Maryland has agreed to pay about $400,000 as part of a settlement of a decade-old federal lawsuit alleging that state troopers used racial profiling in deciding which drivers to pull over on Interstate 95.
The agreement to end what had become known as the "driving while black" lawsuit was announced jointly yesterday by the state police and the American Civil Liberties Union, which filed the action in 1998.
After the announcement, the settlement was approved by the state Board of Public Works.
As part of the settlement, the state will pay $300,000 in damages and legal costs. It will also pay $100,000 to retain a consultant to assess the progress the police agency has made in avoiding racial profiling since it entered into a consent decree in 2003 disavowing the practice.

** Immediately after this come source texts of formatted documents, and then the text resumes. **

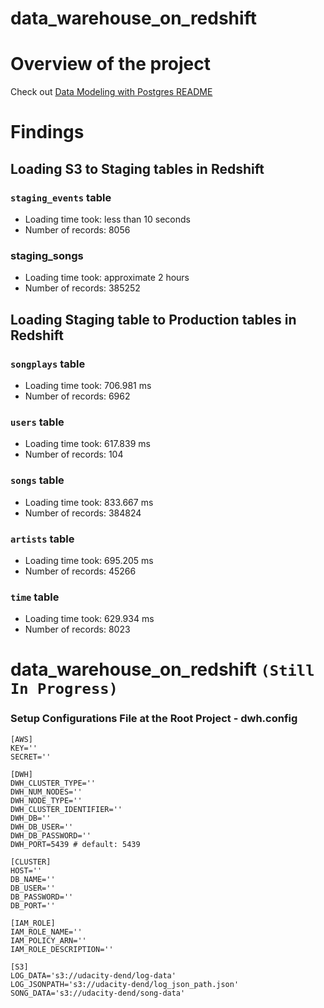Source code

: # data_warehouse_on_redshift

# Overview of the project
Check out [Data Modeling with Postgres README](https://github.com/WinThitiwat/data_modeling_with_postgres/blob/master/README.md)


# Findings
## Loading S3 to Staging tables in Redshift
### `staging_events` table
- Loading time took: less than 10 seconds
- Number of records: 8056
### staging_songs
- Loading time took: approximate 2 hours
- Number of records: 385252

## Loading Staging table to Production tables in Redshift
### `songplays` table
- Loading time took: 706.981 ms
- Number of records: 6962
### `users` table
- Loading time took: 617.839 ms
- Number of records: 104
### `songs` table
- Loading time took: 833.667 ms
- Number of records: 384824
### `artists` table
- Loading time took: 695.205 ms
- Number of records: 45266
### `time` table
- Loading time took: 629.934 ms
- Number of records: 8023
# data_warehouse_on_redshift `(Still In Progress)`

### Setup Configurations File at the Root Project - dwh.config

    [AWS]
    KEY=''
    SECRET=''

    [DWH]
    DWH_CLUSTER_TYPE=''
    DWH_NUM_NODES=''
    DWH_NODE_TYPE=''
    DWH_CLUSTER_IDENTIFIER=''
    DWH_DB=''
    DWH_DB_USER=''
    DWH_DB_PASSWORD=''
    DWH_PORT=5439 # default: 5439

    [CLUSTER]
    HOST=''
    DB_NAME=''
    DB_USER=''
    DB_PASSWORD=''
    DB_PORT=''

    [IAM_ROLE]
    IAM_ROLE_NAME=''
    IAM_POLICY_ARN=''
    IAM_ROLE_DESCRIPTION=''

    [S3]
    LOG_DATA='s3://udacity-dend/log-data'
    LOG_JSONPATH='s3://udacity-dend/log_json_path.json'
    SONG_DATA='s3://udacity-dend/song-data'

David Moore, an assistant attorney general, said $180,000 of the settlement will go toward legal costs and $120,000 will be split evenly among six plaintiffs. He noted that a judge had dropped the Maryland State Police as a party to the case in 2006 but that six individuals who were troopers at the time of the incidents were still defendants.
The 2003 order did not resolve the individual claims of the plaintiffs, who alleged that they had been targeted based on their race, but the settlement announced yesterday does. State police also agreed to take several steps - including monitoring, data collection and the installation of video cameras in police cruisers - to eliminate any possible racial bias in traffic stops.
Reggie Shuford, an ACLU attorney who has been working on the case since it was filed, said the police have made "significant progress" since the 2003 decree.
"While they've made strides, no one has suggested it has been a perfect process since 2003," he said.
State Sen. Lisa A. Gladden, who as a House of Delegates member in 2001 sponsored successful legislation seeking to curb racial profiling, welcomed the settlement.
"It's been a long time coming, but it's finally here," she said. Gladden, a Baltimore Democrat who represents a largely black district, said that while complaints about profiling have not disappeared since the 2003 decree, "they've slowed down a lot."
The state police referred questions about the settlement to the attorney general's office.
Moore, the assistant attorney general, said that if the state had lost at trial, the plaintiffs' attorneys were prepared to seek at least $3 million in legal fees alone.
"This is a reasonable resolution of the remaining claims for the defendants and, given that they accepted, the plaintiffs as well," Moore said.
A joint statement issued by the state and the ACLU said racial profiling is now widely recognized as an important civil rights issue.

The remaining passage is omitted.